Currently, doctors treating hepatitis C patients with cirrhosis (liver scarring) can only offer treatments that rely on the drug interferon, which unfortunately, only works for less than half of patients. Now, a new study found that an interferon-free combination of drugs was safe, well tolerated and cured over 90% of 380 trial patients with liver cirrhosis in 12 weeks.

Hepatitis C is caused by a virus that spreads through direct contact with infected blood. According to the US Centers for Disease Control and Prevention (CDC), more than 3 million Americans are affected by the disease.

Hepatitis C is the number one driver of cirrhosis, liver transplants and liver cancer in the US, says first study author Fred Poordad, chief medical officer at the Texas Liver Institute and professor of medicine at the University of Texas Health Science Center in San Antonio.

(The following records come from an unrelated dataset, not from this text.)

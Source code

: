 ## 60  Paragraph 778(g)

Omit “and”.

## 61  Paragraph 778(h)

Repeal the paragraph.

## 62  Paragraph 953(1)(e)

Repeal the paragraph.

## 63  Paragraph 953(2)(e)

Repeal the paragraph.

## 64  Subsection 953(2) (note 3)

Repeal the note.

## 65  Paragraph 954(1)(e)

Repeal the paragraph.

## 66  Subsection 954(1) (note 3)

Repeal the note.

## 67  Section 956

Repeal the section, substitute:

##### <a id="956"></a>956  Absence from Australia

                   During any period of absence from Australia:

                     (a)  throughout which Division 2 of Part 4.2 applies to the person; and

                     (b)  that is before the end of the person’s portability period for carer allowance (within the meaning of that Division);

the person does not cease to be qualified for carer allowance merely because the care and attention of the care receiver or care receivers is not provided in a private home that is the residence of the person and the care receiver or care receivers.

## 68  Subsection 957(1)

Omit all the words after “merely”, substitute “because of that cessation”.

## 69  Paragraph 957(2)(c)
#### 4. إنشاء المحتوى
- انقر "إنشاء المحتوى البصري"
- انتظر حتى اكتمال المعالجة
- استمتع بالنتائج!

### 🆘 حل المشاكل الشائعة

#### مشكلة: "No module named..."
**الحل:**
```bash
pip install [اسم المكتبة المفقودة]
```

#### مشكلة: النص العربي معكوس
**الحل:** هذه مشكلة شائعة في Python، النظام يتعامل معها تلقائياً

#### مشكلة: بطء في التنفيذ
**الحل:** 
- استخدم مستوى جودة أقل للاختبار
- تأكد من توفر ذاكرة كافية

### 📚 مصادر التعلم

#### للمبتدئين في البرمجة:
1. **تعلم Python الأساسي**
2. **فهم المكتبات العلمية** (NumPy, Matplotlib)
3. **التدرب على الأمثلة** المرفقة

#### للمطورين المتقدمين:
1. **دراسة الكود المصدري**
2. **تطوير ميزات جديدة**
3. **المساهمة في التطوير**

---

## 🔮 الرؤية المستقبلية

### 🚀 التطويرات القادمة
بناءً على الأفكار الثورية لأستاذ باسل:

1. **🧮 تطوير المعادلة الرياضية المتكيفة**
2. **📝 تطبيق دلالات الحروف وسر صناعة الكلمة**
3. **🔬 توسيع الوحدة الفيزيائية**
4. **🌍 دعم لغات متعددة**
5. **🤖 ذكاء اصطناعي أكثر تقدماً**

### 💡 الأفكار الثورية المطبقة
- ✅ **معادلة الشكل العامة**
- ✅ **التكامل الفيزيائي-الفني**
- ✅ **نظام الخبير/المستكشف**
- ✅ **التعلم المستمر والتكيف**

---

This new study – a phase III trial to test the safety of the new experimental therapy – is published in the New England Journal of Medicine. It is important because currently, interferon is the only drug that can fight hepatitis C, but patients treated with the agent often relapse, with increased toxic effects for those who also have cirrhosis, as Prof. Poordad explains:

The reason this study is so profound is because interferon is not tolerated nor is it safe in many people with cirrhosis. Many of the patients with cirrhosis in this study were not even eligible to be treated with interferon.”

The new interferon-free, combination therapy comprises the agents: ABT-450/ritonavir, ombitasvir, dasabuvir and ribavirin. The name of the trial is TURQUOISE-II.

The investigators, with support from the biopharma company AbbVie, which funded the trial, tested the new therapy in 380 patients with hepatitis C virus genotype 1 infection and cirrhosis. The patients were aged between 18 and 70 and were screened and recruited between October 2012 and April 2013 at 78 different hospitals and clinics in Canada, England, Germany, Spain and the US.

The authors note that the dosage – given orally in pill form – was: “ABT-450/r-ombitasvir (at a once-daily dose of 150 mg of ABT-450, 100 mg of ritonavir, and 25 mg of ombitasvir), dasabuvir (250 mg twice daily), and ribavirin administered according to body weight.”

The key test of effectiveness was no trace of hepatitis C virus in the bloodstream. This was found to be the case in 91.8% of patients 12 weeks after their last dose, and 95.9% of patients 24 weeks after their last dose.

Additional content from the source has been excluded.